Key Highlights
- First quarter revenue reached $3.0M, representing a 578% increase year-over-year and 238% growth quarter-over-quarter, surpassing company projections
- Earnings per share of -$0.65 fell short of analyst expectations of -$0.51
- Full-year 2026 revenue target of $26M maintained
- New sidewalk robot rollouts halted for first half of 2026 as company prioritizes operational efficiency
- Company holds $197.4M in cash and equivalents with approximately 2,000 robots in operation
Serve Robotics delivered first quarter 2026 revenue totaling $3.0 million, marking a 578% jump from the prior year period and 238% increase from the previous quarter. Chief Executive Ali Kashani characterized the performance as exceeding internal forecasts, attributing the strength to expansion in both fleet operations and software service offerings.
However, the revenue outperformance was offset by an earnings miss, with the company reporting a loss of -$0.65 per share compared to the Street’s anticipated -$0.51.
Software services contributed approximately one-third of quarterly revenue. The company highlighted that recurring revenue now represents just under half of total sales, reflecting progress toward a more predictable revenue model.
Fleet operations generated roughly $2 million in the period, while software services added about $1 million. Recurring revenue streams totaled approximately $1.4 million.
Gross margin registered at -302%, remaining substantially negative, though management emphasized that software operations achieved positive margins. The negative consolidated figure reflects the capital-intensive economics of deploying physical robotics infrastructure.
GAAP-based operating expenses totaled $42.8 million in the quarter. The company posted a net loss of $49 million, translating to -$0.65 per diluted share. On a non-GAAP basis, net loss measured $38 million, or -$0.50 per share.
Operating activities consumed $41.4 million in cash. The quarter concluded with $197.4 million in cash, cash equivalents, and marketable securities on the balance sheet.
First Half Deployment Freeze
Serve plans to maintain its sidewalk delivery robot fleet at roughly 2,000 units throughout the opening half of 2026. Leadership indicated the strategic pivot emphasizes maximizing productivity from the existing fleet rather than pursuing aggressive unit expansion.
Kashani described the second quarter as a foundational period, explaining that initiatives around merchant partnerships, delivery platform connectivity, and geographic market development are designed to accelerate “when growth resumes in the latter half of the year.”
Diversification Into Healthcare
Serve expanded into medical facilities following its purchase of Diligent Robotics. The business now maintains operations spanning 44 cities across 14 states, integrating hospital delivery networks with its established sidewalk delivery infrastructure.
The unified fleet has completed nearly 2 million total deliveries across both indoor hospital settings and outdoor urban environments.

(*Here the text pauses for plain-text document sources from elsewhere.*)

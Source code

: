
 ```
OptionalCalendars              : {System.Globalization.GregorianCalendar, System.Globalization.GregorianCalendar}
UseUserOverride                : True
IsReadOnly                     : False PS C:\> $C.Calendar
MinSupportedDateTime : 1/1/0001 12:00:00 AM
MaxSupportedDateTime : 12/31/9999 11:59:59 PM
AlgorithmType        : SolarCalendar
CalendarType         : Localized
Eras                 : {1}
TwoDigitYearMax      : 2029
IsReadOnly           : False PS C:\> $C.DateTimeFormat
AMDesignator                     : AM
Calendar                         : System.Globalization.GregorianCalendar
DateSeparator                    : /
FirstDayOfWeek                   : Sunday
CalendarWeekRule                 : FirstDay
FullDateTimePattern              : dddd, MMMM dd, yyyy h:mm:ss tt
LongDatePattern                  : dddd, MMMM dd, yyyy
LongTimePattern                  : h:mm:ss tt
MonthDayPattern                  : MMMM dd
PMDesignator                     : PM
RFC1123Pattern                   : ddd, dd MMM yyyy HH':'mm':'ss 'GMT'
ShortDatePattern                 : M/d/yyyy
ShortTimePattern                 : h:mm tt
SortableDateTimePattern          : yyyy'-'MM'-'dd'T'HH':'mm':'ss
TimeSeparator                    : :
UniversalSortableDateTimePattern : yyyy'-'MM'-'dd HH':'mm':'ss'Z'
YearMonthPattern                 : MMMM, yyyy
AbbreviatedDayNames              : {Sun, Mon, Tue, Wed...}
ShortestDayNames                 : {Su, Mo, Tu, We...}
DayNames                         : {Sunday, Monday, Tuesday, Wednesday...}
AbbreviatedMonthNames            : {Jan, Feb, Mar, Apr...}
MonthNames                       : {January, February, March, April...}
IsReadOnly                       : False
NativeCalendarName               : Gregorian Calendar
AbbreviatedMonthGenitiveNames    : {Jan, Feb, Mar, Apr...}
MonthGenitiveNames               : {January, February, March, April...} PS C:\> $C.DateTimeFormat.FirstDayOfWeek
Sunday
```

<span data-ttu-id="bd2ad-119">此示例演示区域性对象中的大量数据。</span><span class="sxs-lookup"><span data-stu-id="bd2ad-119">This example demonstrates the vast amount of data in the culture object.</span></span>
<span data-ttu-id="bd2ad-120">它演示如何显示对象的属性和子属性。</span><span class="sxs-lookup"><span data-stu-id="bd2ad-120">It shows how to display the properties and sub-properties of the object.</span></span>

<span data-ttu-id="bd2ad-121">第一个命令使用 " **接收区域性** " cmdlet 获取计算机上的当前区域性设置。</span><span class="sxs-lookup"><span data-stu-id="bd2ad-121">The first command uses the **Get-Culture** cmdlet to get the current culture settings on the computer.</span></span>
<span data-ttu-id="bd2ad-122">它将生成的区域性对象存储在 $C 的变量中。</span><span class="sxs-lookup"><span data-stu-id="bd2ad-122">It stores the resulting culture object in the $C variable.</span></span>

Chief Financial Officer Brian Read detailed the organization’s strategic financial objectives: enhance individual robot utilization, increase revenue generation per robot and per operational hour, and strengthen the foundation of predictable recurring income.
Management reiterated its full-year 2026 revenue forecast of $26 million alongside non-GAAP operating expense guidance ranging from $160 million to $170 million.
Moxie and Serve robots collectively deliver more than 10,000 robot supply hours to commercial partners daily, with over 800 units operating in the field each day.